**THE TASK:** Please write out each entry below exactly as given.

**Collected data:**
========================================================================

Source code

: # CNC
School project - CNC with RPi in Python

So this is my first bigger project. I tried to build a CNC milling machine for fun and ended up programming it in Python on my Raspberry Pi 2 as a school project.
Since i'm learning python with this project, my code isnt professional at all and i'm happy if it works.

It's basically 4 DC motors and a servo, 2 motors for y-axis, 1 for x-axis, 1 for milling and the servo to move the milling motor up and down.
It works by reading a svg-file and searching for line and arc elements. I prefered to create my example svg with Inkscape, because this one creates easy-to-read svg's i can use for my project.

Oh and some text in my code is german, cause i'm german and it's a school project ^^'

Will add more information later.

========================================================================

**REPLY:**
Source code

: # CNC
School project - CNC with RPi in Python

So this is my first bigger project. I tried to build a CNC milling machine for fun and ended up programming it in Python on my Raspberry Pi 2 as a school project.
Since i'm learning python with this project, my code isnt professional at all and i'm happy if it works.

It's basically 4 DC motors and a servo, 2 motors for y-axis, 1 for x-axis, 1 for milling and the servo to move the milling motor up and down.
It works by reading a svg-file and searching for line and arc elements. I prefered to create my example svg with Inkscape, because this one creates easy-to-read svg's i can use for my project.

Oh and some text in my code is german, cause i'm german and it's a school project ^^'

Will add more information later.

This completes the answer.